▸ Task details:
Each line of the entries below that holds "result" is needed, copied in full.

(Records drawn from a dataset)

———

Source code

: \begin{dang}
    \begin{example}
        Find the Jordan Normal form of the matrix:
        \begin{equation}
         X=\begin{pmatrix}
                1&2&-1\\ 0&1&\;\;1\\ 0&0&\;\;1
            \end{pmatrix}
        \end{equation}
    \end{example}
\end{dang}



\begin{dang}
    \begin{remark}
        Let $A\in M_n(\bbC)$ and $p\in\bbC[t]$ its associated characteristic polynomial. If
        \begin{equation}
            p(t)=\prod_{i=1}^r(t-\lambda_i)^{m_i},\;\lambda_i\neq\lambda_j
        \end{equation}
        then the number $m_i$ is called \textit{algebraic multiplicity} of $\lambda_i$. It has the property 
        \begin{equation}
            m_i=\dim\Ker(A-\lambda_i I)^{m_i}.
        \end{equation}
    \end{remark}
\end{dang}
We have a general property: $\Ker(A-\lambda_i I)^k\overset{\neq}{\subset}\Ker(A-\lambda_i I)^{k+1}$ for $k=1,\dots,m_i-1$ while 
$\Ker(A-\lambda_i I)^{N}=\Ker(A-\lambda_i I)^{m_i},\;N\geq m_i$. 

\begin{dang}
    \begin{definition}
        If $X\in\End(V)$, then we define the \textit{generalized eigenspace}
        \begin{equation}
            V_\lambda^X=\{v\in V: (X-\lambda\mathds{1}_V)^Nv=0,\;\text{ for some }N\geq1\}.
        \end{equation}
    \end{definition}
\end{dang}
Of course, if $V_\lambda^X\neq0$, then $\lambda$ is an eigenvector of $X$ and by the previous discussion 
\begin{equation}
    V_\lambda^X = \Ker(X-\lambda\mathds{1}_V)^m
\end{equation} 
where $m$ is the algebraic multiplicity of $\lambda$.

———

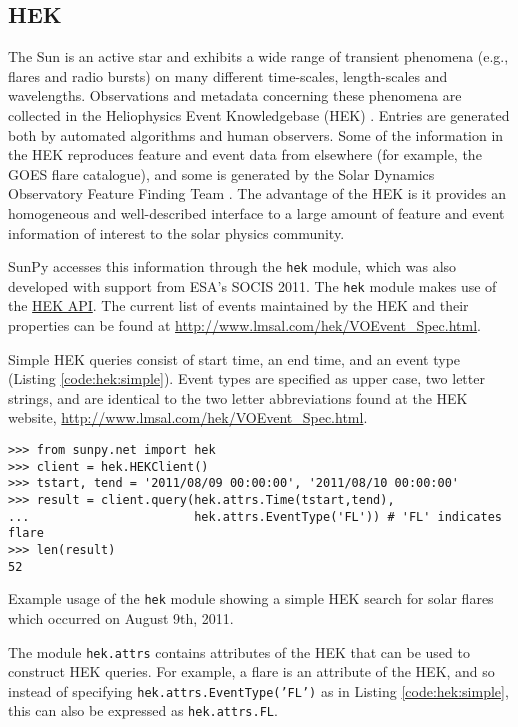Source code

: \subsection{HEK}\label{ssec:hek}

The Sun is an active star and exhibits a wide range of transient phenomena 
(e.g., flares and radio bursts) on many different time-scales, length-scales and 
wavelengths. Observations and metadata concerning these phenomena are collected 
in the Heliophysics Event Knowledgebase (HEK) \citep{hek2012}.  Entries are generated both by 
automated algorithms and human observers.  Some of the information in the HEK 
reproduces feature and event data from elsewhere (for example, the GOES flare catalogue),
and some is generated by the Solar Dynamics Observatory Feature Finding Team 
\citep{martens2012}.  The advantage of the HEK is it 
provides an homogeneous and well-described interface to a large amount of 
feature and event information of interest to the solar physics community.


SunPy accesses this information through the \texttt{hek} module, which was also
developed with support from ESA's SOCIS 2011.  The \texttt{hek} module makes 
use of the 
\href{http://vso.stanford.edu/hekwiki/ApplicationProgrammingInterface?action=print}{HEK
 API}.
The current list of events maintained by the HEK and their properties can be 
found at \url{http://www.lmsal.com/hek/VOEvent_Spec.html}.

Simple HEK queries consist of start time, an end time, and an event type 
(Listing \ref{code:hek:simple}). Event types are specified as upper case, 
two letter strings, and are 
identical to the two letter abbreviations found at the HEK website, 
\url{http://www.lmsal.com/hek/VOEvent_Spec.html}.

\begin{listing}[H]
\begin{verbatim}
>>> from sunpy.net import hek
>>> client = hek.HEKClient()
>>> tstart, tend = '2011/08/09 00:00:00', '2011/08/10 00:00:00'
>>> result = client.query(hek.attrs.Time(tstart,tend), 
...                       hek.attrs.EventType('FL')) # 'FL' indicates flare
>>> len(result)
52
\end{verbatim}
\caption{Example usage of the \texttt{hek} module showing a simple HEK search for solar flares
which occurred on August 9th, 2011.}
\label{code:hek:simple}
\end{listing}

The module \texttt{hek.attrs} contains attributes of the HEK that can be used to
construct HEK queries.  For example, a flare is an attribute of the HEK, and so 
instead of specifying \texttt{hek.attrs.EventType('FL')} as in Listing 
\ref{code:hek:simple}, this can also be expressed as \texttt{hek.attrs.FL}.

———

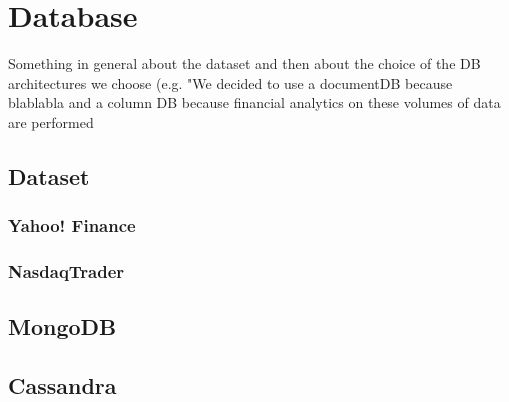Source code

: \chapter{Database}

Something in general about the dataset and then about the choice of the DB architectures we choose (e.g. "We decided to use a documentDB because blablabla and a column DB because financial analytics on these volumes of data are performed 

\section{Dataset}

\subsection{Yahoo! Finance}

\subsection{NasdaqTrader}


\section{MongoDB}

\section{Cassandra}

———

▸ Answer box:
>>> result = client.query(hek.attrs.Time(tstart,tend), 
>>> len(result)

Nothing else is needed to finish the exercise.